General Fiction posted July 6, 2022

This work has reached the exceptional level
All the world is a stage and I was but a simple salesman...

Capitalist Survival 101

by Reese Turner

My father was a salesman. Not by choice, but life leads us where it will and we either enjoy the ride or live in frustration. Also a Sunday School teacher, his SERVICE to others was natural. Those examples proved to be foundational to what I ever accomplished in sales.

In my late teens, I became active for a political candidate in my state. One of that candidate's leading supporters came to visit; a wealthy, successful marketeer who wanted to inspire us. Somebody asked him how his success related to our candidate, relative to promoting him. He answered, "Your key to success is in your mirror: Stand close, focus on eye contact, practice great smiling, recognize that YOUR formula for success is that you have two ears but only one mouth; Listen twice as much as you speak" - And, speak mostly using questions. Repeat and record customers' answers." We lost that election, but I gained a winning formula for life.

In my twenties, I served our country in a foreign land where my duties included work with local leaders and politicians. I was not the "officer", but rather his assistant. He was a great Navy Captain, always committed to representing our country well. I wrote his speeches and worked the crowd as he spoke. I learned so much from those warm, humble people and from how he demonstrated such sincere respect for them!

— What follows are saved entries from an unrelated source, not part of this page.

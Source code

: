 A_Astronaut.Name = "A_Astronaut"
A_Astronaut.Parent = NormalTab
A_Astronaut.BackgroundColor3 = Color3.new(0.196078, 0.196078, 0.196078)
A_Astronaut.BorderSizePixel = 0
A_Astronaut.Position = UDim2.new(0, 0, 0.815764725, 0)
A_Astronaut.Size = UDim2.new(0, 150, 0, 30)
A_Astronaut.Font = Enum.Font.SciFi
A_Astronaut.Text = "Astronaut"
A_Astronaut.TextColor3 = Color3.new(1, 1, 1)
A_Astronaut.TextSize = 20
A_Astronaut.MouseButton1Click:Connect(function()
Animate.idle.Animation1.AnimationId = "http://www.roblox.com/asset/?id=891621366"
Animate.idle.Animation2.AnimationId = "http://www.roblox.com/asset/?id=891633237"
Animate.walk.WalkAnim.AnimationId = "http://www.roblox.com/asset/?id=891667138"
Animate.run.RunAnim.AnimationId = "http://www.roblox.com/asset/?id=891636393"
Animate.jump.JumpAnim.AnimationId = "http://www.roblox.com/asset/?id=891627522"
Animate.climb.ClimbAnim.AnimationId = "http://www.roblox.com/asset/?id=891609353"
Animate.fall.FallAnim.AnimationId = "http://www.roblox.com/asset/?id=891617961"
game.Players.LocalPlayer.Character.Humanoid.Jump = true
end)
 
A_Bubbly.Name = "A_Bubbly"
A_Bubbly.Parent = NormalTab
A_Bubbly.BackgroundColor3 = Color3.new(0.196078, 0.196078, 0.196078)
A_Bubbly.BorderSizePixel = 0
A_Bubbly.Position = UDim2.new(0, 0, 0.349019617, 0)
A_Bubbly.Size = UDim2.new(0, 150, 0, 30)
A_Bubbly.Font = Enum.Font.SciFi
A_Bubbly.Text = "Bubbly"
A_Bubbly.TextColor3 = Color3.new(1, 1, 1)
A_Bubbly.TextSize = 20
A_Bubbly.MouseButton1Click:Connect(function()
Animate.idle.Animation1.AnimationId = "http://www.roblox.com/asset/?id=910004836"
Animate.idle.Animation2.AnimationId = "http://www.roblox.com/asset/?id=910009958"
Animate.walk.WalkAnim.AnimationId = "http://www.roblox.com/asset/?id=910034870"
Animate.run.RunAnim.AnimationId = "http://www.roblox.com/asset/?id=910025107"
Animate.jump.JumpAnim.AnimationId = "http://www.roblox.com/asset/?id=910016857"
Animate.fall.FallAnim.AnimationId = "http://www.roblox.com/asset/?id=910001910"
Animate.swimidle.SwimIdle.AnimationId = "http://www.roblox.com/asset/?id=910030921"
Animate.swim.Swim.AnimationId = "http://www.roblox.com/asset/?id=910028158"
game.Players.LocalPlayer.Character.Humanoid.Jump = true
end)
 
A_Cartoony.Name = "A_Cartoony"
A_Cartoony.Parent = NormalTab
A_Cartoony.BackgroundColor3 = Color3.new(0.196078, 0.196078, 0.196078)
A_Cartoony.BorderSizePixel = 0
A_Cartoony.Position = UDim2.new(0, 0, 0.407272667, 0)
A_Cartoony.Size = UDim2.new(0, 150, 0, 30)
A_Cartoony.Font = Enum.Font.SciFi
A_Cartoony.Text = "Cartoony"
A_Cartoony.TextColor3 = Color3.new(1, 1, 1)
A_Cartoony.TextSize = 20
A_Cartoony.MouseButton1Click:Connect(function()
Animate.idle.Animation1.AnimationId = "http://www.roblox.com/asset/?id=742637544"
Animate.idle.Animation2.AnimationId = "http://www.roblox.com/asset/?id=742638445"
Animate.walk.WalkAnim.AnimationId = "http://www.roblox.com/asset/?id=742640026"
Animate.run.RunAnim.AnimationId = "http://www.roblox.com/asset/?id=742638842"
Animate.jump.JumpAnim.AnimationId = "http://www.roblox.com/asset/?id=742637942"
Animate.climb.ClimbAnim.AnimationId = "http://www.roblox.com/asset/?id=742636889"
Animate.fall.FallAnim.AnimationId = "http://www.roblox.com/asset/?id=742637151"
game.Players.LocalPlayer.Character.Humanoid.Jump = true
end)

Later, after college, in corporate life, all three points above merged. My degree was in International Business. Selling industrial products was our mission. In my thirties, I gave sales training to new hires, made sales calls with them. In my forties, I gave sales and marketing lectures at a local university. My "teaching" - always essentially those three points, tailored for relevance:

> Address any sales opportunity focused on SERVING the customer's needs.
> Ask questions! Listen carefully, then ask more detailed questions based upon
their answers. Write down their answers. Demonstrate sincere interest.
> Empathize with customers and their needs. Immediately write a follow up (I used
hand-written post cards to insure they remembered me). Keep it brief, never
gushy, but unquestionably sincere. My Captain taught me to teach. It starts with

Non-teachers are challenged by the taught. Students are naturally skeptical of outsiders. Therefore, for effective teaching, the guest lecturer must believe in the subject and have obvious, comprehensive experience from application. Through teaching, I stayed motivated and sharp, knowing the taught would be judging me.

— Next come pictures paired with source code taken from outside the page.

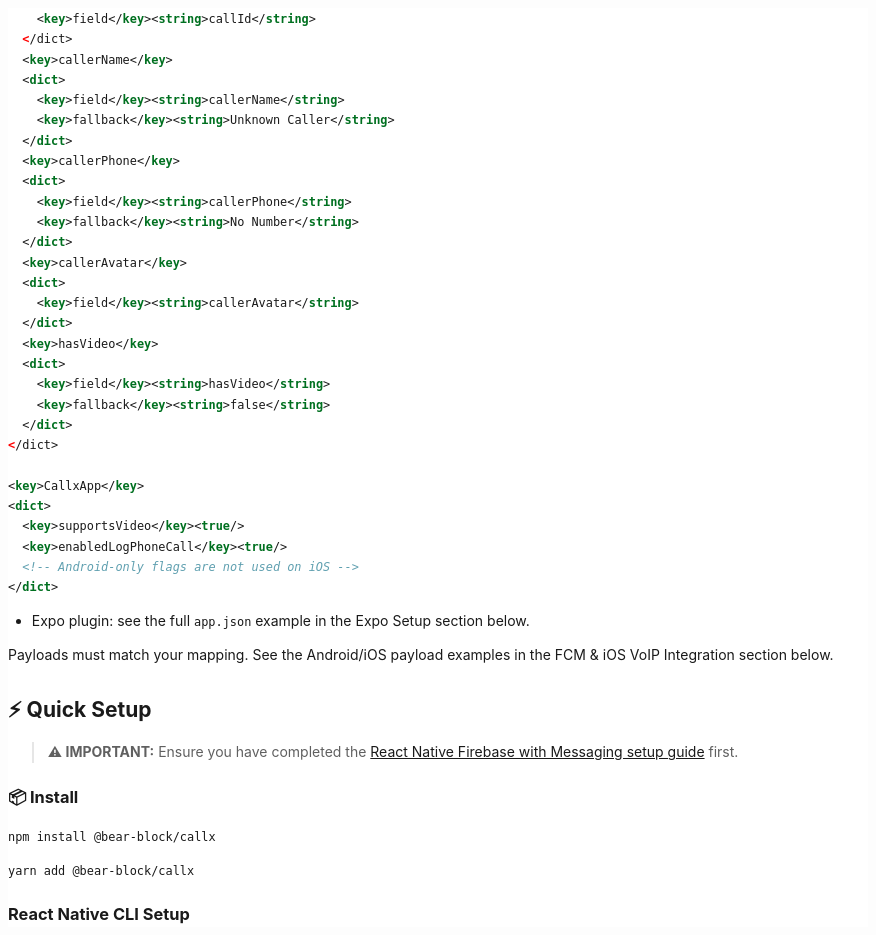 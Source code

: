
 ```xml
    <key>field</key><string>callId</string>
  </dict>
  <key>callerName</key>
  <dict>
    <key>field</key><string>callerName</string>
    <key>fallback</key><string>Unknown Caller</string>
  </dict>
  <key>callerPhone</key>
  <dict>
    <key>field</key><string>callerPhone</string>
    <key>fallback</key><string>No Number</string>
  </dict>
  <key>callerAvatar</key>
  <dict>
    <key>field</key><string>callerAvatar</string>
  </dict>
  <key>hasVideo</key>
  <dict>
    <key>field</key><string>hasVideo</string>
    <key>fallback</key><string>false</string>
  </dict>
</dict>

<key>CallxApp</key>
<dict>
  <key>supportsVideo</key><true/>
  <key>enabledLogPhoneCall</key><true/>
  <!-- Android-only flags are not used on iOS -->
</dict>
```

 - Expo plugin: see the full `app.json` example in the Expo Setup section below.

Payloads must match your mapping. See the Android/iOS payload examples in the FCM & iOS VoIP Integration section below.

## ⚡ Quick Setup

> **⚠️ IMPORTANT:** Ensure you have completed the [React Native Firebase with Messaging setup guide](https://rnfirebase.io/) first.

### 📦 Install

```bash
npm install @bear-block/callx
```

```bash
yarn add @bear-block/callx
```

 

### React Native CLI Setup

My class closing: "Sales is not for everybody. Competition is tough. Disappointments are inevitable. Your own company will sometimes let you down. Your legal and credit people can be hard-nosed. Your vacations will never be without interruptions via customers' unforeseen, urgent needs: YOUR opportunities! Finally, bosses will always push you. Yet, free travel, fine dining with customers (avec sassy wines) at star restaurants, swanky hotels, rent cars, golf on Fridays, most weekends off? Hey, somebody has to do it!"

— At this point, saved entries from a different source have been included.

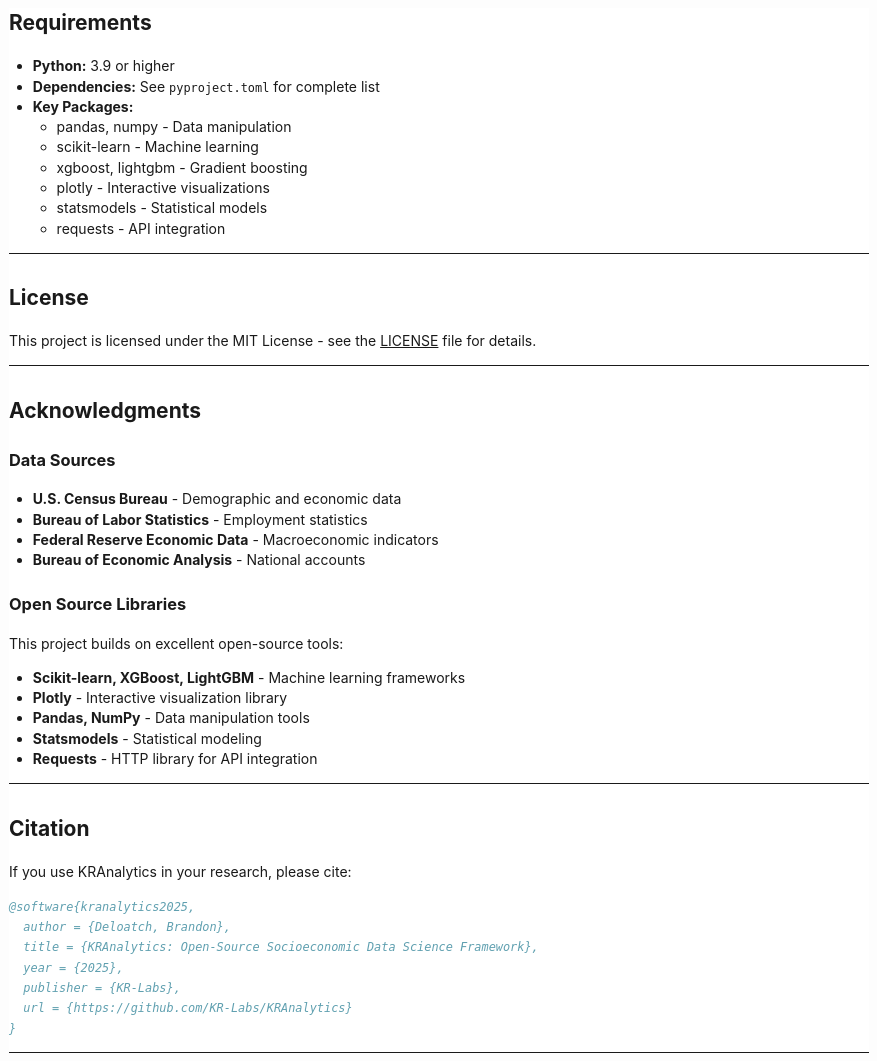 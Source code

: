
## Requirements

- **Python:** 3.9 or higher
- **Dependencies:** See `pyproject.toml` for complete list
- **Key Packages:**
  - pandas, numpy - Data manipulation
  - scikit-learn - Machine learning
  - xgboost, lightgbm - Gradient boosting
  - plotly - Interactive visualizations
  - statsmodels - Statistical models
  - requests - API integration

---

## License

This project is licensed under the MIT License - see the [LICENSE](./LICENSE) file for details.

---

## Acknowledgments

### Data Sources

- **U.S. Census Bureau** - Demographic and economic data
- **Bureau of Labor Statistics** - Employment statistics
- **Federal Reserve Economic Data** - Macroeconomic indicators
- **Bureau of Economic Analysis** - National accounts

### Open Source Libraries

This project builds on excellent open-source tools:
- **Scikit-learn, XGBoost, LightGBM** - Machine learning frameworks
- **Plotly** - Interactive visualization library
- **Pandas, NumPy** - Data manipulation tools
- **Statsmodels** - Statistical modeling
- **Requests** - HTTP library for API integration

---

## Citation

If you use KRAnalytics in your research, please cite:

```bibtex
@software{kranalytics2025,
  author = {Deloatch, Brandon},
  title = {KRAnalytics: Open-Source Socioeconomic Data Science Framework},
  year = {2025},
  publisher = {KR-Labs},
  url = {https://github.com/KR-Labs/KRAnalytics}
}
```

---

I called my teaching, "Capitalist Survival 101".

Teaching Affected Me contest entry

BTW, My WORD program says 498 words! Words cannot express what my Navy service, two years in the Philippines and tutoring from Captain Burke meant to my life. I shall not bore you with my toys and joys, but I will always be in his debt for giving me some great coordinates by which to chart my course for life. And, I never miss an opportunity to express my love and appreciation for the Filipino people. I shall seek out Barrio Fiestas in Heaven! And to my dad. A great salesman for his products and Jesus.